Most implementations of a dynamic multilevel index use a variation of the B-tree data structure called a B+-tree. In a B-tree, every value of the search field appears once at some level in the tree, along with a data pointer. In a B+-tree, data pointers are stored only at the leaf nodes of the tree; hence, the structure of leaf nodes differs from the structure of internal nodes. The leaf nodes have an entry for every value of the search field, along with a data pointer to the record (or to the block that contains this record) if the search field is a key field. For a nonkey search field, the pointer points to a block containing pointers to the data file records, creating an extra level of indirection.
The leaf nodes of the B+-tree are usually linked to provide ordered access on the search field to the records. These leaf nodes are similar to the first (base) level of an index. Internal nodes of the B+-tree correspond to the other levels of a multilevel index. Some search field values from the leaf nodes are repeated in the internal nodes of the B+-tree to guide the search. The structure of the internal nodes of a B+-tree of order p (Figure 18.11(a)) is as follows:
1. Each internal node is of the form
<P1, K1, P2, K2, ..., Pq – 1, Kq –1, Pq> where q ≤ p and each Pi is a tree pointer.
Within each internal node, K1 < K2 < ... < Kq−1.
For all search field values X in the subtree pointed at by Pi, we have Ki−1 < X ≤ Ki for 1 < i < q; X ≤ Ki for i = 1; and Ki−1 < X for i = q (see Figure 18.11(a)).10
Each internal node has at most p tree pointers.
Each internal node, except the root, has at least (p/2) tree pointers. The root node has at least two tree pointers if it is an internal node.
An internal node with q pointers, q ≤ p, has q − 1 search field values.
The structure of the leaf nodes of a B+-tree of order p (Figure 18.11(b)) is as follows:
1. Each leaf node is of the form
<<K1, Pr1>, <K2, Pr2>, ..., <Kq–1, Prq–1>, Pnext>
where q ≤ p, each Pri is a data pointer, and Pnext points to the next leaf node of the B+-tree.
2. Within each leaf node, K1 ≤ K2 ... , Kq−1, q ≤ p.
3. Each Pri is a data pointer that points to the record whose search field value is Ki or to a file block containing the record (or to a block of record pointers that point to records whose search field value is Ki if the search field is not a key).
4. Each leaf node has at least (p/2) values.
5. All leaf nodes are at the same level.
The pointers in internal nodes are tree pointers to blocks that are tree nodes, whereas the pointers in leaf nodes are data pointers to the data file records or blocks—except for the Pnext pointer, which is a tree pointer to the next leaf node. By starting at the leftmost leaf node, it is possible to traverse leaf nodes as a linked list, using the Pnext pointers. This provides ordered access to the data records on the indexing field. A Pprevious pointer can also be included. For a B+-tree on a nonkey field, an extra level of indirection is needed similar to the one shown in Figure 18.5, so the Pr pointers
are block pointers to blocks that contain a set of record pointers to the actual records in the data file, as discussed in option 3 of Section 18.1.3.

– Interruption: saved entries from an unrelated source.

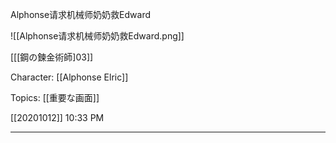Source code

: Alphonse请求机械师奶奶救Edward

![[Alphonse请求机械师奶奶救Edward.png]]

[[[鋼の鍊金術師]03]][](marginnote3app://note/A5869457-4999-437B-BCEB-1BDB4DA280A4)

Character: [[Alphonse Elric]]

Topics: [[重要な画面]]

[[20201012]] 10:33 PM

***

Because entries in the internal nodes of a B+-tree include search values and tree pointers without any data pointers, more entries can be packed into an internal node of a B+-tree than for a similar B-tree. Thus, for the same block (node) size, the order p will be larger for the B+-tree than for the B-tree, as we illustrate in Example 5. This can lead to fewer B+-tree levels, improving search time. Because the structures for internal and for leaf nodes of a B+-tree are different, the order p can be different. We will use p to denote the order for internal nodes and pleaf to denote the order for leaf nodes, which we define as being the maximum number of data pointers in a leaf node.
Example 5. To calculate the order p of a B+-tree, suppose that the search key field is V = 9 bytes long, the block size is B = 512 bytes, a record pointer is Pr = 7 bytes, and a block pointer is P = 6 bytes. An internal node of the B+-tree can have up to p tree pointers and p – 1 search field values; these must fit into a single block. Hence, we have:
(p * P) + ((p – 1) * V) ≤ B (P * 6) + ((P − 1) * 9) ≤ 512 (15 * p) ≤ 521
We can choose p to be the largest value satisfying the above inequality, which gives p = 34. This is larger than the value of 23 for the B-tree (it is left to the reader to compute the order of the B-tree assuming same size pointers), resulting in a larger fan-out and more entries in each internal node of a B+-tree than in the corresponding B-tree. The leaf nodes of the B+-tree will have the same number of values and pointers, except that the pointers are data pointers and a next pointer. Hence, the order pleaf for the leaf nodes can be calculated as follows:
(pleaf * (Pr + V)) + P ≤ B (pleaf * (7 + 9)) + 6 ≤ 512 (16 * pleaf) ≤ 506
It follows that each leaf node can hold up to pleaf = 31 key value/data pointer combi-nations, assuming that the data pointers are record pointers.
As with the B-tree, we may need additional information—to implement the inser-tion and deletion algorithms—in each node. This information can include the type of node (internal or leaf), the number of current entries q in the node, and pointers to the parent and sibling nodes. Hence, before we do the above calculations for p and pleaf, we should reduce the block size by the amount of space needed for all such information. The next example illustrates how we can calculate the number of entries in a B+-tree.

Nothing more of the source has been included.